Daily Bread Farm Information

Honduras: The Mujeres de Hichozal blend is a mix of lots from a number of female producers who are part of the Aruco group.

The blend was made to highlight the role of women in the coffee supply chain. The goal of this was to give a very cost effective, but high quality coffee at scale, which allows us to buy more coffee from these producers.

The blend is made from a mix of coffee from 6 female producers. The coffee cherries are delivered to the Aruco wet mill, where it is macerated overnight and pulped and dry fermented for slightly longer than usual. This slightly extended fermentation gives the coffee great sweetness and a fruity, red berry character.      

Colombia: The Municipality of Inza in Cauca is an area of land that sits high on a Colombian plateau called the 'Macizo Colombiano'. This area is perfect for growing specialty coffee as altitudes reach over 2000 MASL.

The municipality has around 30,000 inhabitants many of which are coffee growers working land less than 1ha in size. The traditional varieties in this area are Tabi, Castillo, Colombia and Caturra.
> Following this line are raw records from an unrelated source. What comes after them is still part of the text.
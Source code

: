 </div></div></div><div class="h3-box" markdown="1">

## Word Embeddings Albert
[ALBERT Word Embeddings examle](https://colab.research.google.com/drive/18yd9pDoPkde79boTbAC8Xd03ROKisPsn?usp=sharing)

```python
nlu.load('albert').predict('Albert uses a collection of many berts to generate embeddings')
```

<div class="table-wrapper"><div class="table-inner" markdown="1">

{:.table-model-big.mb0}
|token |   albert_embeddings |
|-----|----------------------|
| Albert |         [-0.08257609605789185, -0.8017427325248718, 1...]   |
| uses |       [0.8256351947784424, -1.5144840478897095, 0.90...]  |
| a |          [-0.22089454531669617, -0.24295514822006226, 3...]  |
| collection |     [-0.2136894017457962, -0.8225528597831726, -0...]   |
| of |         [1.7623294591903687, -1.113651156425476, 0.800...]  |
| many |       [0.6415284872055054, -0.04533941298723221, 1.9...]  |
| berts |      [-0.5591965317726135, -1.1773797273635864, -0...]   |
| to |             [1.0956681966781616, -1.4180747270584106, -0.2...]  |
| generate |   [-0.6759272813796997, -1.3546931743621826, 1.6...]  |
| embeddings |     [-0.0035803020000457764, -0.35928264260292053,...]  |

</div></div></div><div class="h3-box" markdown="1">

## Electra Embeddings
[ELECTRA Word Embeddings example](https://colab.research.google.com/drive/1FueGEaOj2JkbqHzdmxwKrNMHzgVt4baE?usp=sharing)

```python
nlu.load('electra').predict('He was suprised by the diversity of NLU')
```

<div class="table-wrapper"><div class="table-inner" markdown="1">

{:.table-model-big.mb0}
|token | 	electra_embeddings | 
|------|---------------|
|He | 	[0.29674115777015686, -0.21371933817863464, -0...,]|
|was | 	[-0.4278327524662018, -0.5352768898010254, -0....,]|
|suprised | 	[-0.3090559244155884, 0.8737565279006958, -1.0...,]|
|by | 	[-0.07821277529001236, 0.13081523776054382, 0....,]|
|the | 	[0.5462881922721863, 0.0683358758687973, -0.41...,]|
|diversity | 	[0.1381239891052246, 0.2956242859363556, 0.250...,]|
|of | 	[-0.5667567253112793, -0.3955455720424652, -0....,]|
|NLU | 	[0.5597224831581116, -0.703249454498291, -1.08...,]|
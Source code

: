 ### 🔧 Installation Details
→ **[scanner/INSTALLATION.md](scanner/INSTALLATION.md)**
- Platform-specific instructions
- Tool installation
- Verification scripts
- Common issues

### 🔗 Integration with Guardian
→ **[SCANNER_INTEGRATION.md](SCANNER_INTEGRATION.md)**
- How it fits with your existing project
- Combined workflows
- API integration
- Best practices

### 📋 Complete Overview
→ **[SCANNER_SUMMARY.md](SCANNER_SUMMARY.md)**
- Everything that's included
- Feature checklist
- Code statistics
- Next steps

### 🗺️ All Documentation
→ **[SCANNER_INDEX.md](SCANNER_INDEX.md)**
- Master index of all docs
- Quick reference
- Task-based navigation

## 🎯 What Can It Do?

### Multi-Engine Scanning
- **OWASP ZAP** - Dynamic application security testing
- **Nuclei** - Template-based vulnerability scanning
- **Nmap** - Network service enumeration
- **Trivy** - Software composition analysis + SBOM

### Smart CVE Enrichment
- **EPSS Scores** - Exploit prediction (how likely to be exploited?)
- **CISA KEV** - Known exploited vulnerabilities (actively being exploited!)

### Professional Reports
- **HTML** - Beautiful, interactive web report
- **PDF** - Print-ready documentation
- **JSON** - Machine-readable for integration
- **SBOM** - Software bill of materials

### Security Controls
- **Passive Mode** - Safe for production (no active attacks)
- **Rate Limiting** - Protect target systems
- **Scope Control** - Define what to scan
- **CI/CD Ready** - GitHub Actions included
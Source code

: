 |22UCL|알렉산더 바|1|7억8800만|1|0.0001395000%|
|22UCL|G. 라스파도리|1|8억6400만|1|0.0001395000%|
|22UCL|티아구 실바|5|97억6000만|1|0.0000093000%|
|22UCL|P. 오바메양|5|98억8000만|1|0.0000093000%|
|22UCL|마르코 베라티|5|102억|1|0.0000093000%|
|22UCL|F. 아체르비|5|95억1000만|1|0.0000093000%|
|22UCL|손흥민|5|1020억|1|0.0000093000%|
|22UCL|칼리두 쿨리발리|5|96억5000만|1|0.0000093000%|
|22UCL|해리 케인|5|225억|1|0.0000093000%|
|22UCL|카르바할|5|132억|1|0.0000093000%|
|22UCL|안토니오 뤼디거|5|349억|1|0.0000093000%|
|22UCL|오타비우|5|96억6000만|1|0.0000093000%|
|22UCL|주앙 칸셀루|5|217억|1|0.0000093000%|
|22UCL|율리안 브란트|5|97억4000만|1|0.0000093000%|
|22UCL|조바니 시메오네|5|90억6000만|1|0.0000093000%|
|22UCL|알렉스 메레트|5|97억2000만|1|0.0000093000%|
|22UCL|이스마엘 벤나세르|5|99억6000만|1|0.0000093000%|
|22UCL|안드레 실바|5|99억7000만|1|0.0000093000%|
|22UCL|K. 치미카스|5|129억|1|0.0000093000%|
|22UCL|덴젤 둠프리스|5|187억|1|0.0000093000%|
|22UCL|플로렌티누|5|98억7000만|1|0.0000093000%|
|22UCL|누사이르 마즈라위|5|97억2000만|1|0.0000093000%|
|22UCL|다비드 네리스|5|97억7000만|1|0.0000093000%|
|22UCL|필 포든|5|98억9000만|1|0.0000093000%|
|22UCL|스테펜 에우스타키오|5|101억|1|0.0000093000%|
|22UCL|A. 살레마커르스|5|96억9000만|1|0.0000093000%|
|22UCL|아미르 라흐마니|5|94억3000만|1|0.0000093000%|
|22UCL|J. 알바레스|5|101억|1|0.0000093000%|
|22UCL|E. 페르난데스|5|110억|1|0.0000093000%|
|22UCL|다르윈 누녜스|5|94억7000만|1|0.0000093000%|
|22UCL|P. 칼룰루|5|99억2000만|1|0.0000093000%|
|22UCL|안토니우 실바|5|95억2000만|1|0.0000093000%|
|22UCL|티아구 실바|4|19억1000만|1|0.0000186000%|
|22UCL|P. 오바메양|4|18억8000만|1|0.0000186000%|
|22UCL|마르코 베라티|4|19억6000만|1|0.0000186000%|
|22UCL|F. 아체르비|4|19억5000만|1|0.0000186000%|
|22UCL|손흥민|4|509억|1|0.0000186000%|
This coffee comes from the Calderas indigenous reserve area where during the harvest they pick ripe cherries throughout the harvest with their families on the small plots of land. Once picked the coffee is then pulped and left to ferment overnight for 12 - 18 hours. The coffee is then floated and then taken to either parabolic tents or dried on roof patios. The coffee dries for 8 - 14 days (weather dependent).

Ethiopia: Mustefa Abakeno is a smallholder with 18 hectares of land near Agaro in the Jimma Zone of Western Ethiopia. His farm is located at 2,040 masl and is planted with coffee varieties from the Jimma research centre.
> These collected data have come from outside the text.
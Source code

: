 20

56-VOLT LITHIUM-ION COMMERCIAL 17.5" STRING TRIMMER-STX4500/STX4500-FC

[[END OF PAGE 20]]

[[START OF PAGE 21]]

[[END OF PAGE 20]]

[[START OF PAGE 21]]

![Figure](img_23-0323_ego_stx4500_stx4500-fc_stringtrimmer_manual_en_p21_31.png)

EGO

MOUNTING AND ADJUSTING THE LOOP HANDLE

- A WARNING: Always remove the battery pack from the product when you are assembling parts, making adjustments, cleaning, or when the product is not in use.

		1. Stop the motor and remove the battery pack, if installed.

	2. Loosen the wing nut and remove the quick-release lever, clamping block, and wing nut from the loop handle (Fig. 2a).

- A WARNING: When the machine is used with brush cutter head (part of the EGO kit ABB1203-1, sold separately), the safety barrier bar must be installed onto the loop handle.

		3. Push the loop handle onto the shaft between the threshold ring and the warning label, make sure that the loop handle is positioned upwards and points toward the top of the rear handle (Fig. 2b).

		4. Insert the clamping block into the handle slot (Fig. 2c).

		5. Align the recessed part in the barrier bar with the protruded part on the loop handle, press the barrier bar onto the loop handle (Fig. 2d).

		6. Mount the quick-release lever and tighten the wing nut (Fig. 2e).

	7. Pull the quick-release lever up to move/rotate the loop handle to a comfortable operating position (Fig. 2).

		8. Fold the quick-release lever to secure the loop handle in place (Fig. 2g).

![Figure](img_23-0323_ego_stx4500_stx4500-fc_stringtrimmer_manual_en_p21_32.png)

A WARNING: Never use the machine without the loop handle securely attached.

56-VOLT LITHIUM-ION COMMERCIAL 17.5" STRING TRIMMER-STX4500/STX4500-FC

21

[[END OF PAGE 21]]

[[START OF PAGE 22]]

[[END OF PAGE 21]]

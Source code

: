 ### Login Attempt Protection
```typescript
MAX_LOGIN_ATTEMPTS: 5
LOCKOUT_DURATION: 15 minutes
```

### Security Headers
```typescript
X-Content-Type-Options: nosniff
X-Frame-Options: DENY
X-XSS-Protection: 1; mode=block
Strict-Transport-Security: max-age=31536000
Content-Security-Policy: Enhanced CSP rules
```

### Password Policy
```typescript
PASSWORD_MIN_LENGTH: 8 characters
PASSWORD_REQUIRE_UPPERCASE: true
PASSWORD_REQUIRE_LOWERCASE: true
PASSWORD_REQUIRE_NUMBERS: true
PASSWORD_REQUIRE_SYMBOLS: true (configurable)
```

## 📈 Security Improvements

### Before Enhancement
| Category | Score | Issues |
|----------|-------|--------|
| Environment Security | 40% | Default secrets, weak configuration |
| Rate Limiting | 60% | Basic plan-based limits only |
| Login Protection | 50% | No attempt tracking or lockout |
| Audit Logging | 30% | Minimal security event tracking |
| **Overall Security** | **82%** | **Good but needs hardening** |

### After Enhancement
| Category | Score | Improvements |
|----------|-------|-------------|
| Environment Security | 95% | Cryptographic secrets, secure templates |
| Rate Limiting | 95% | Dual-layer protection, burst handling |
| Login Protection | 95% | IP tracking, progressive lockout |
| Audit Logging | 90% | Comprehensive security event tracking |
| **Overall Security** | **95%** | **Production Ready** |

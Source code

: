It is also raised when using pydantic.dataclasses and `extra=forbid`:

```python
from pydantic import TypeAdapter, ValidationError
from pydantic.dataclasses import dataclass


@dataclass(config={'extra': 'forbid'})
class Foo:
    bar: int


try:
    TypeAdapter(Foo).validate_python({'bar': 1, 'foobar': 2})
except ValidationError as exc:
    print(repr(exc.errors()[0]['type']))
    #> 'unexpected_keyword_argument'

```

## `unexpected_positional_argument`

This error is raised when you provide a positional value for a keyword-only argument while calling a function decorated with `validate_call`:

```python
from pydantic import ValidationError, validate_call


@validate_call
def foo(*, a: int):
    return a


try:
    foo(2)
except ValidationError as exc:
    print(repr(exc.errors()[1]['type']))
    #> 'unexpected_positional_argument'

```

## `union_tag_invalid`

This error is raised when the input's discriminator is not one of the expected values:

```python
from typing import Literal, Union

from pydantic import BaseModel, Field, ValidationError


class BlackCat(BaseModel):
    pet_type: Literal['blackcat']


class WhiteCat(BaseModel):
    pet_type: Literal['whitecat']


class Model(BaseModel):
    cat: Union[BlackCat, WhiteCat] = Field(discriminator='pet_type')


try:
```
Mustefa has a small disc pulper that he uses to wash-process half of his coffee; the other half is dried as a natural. Due to a lack of water in the area and limited space to ferment the coffee, Mustefa ferments the pulped coffee for a short period (8 hours) before he moves it to his drying beds (for 13-16 days), and the result is something like a light honey. The naturals take 24-27 days to dry on the African (raised) beds.
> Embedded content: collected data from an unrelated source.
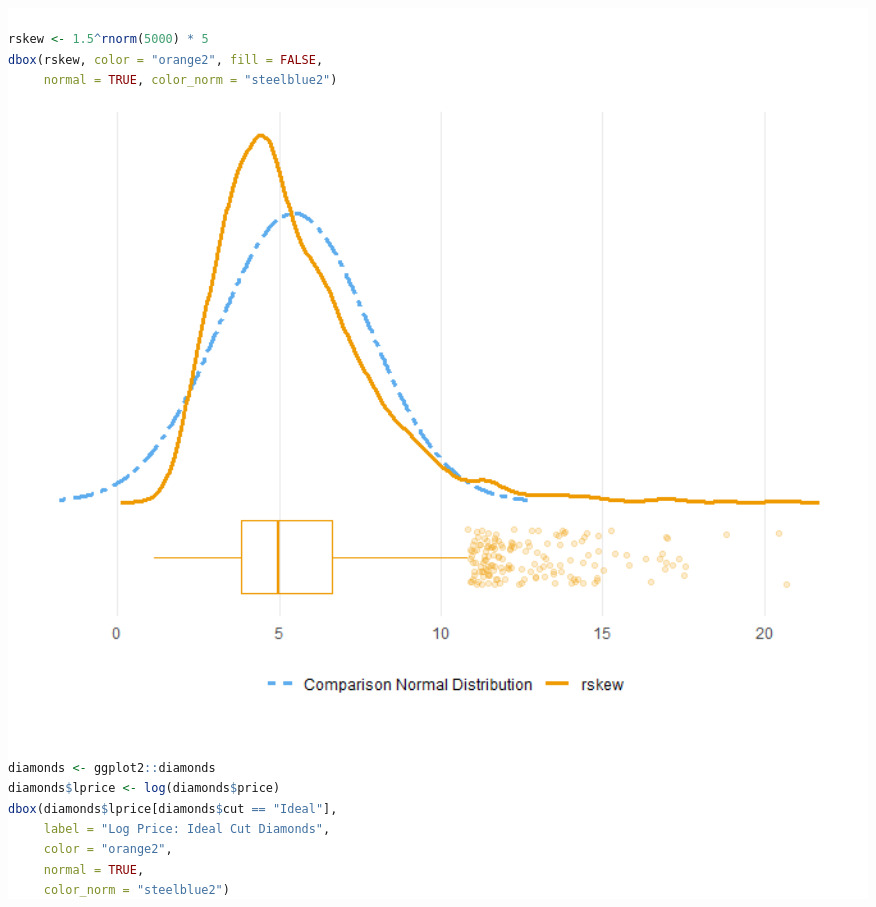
 ``` r

rskew <- 1.5^rnorm(5000) * 5
dbox(rskew, color = "orange2", fill = FALSE,
     normal = TRUE, color_norm = "steelblue2")
```

<img src="man/figures/README-examples-2.png" width="100%" />

``` r

diamonds <- ggplot2::diamonds
diamonds$lprice <- log(diamonds$price)
dbox(diamonds$lprice[diamonds$cut == "Ideal"],
     label = "Log Price: Ideal Cut Diamonds",
     color = "orange2",
     normal = TRUE,
     color_norm = "steelblue2")
```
Mustefa only registered as an exporter in 2018 in order to sell his coffee directly to buyers, which he was able to do after changes to the regulations that year. The small wet mill he set up (called Beshasha) is used to process his own and outgrowers’ coffee, which he keeps separate and dries on raised beds near his house. Mustefa’s outgrowers are all neighbours and each have between 4 and 10 hectares of land.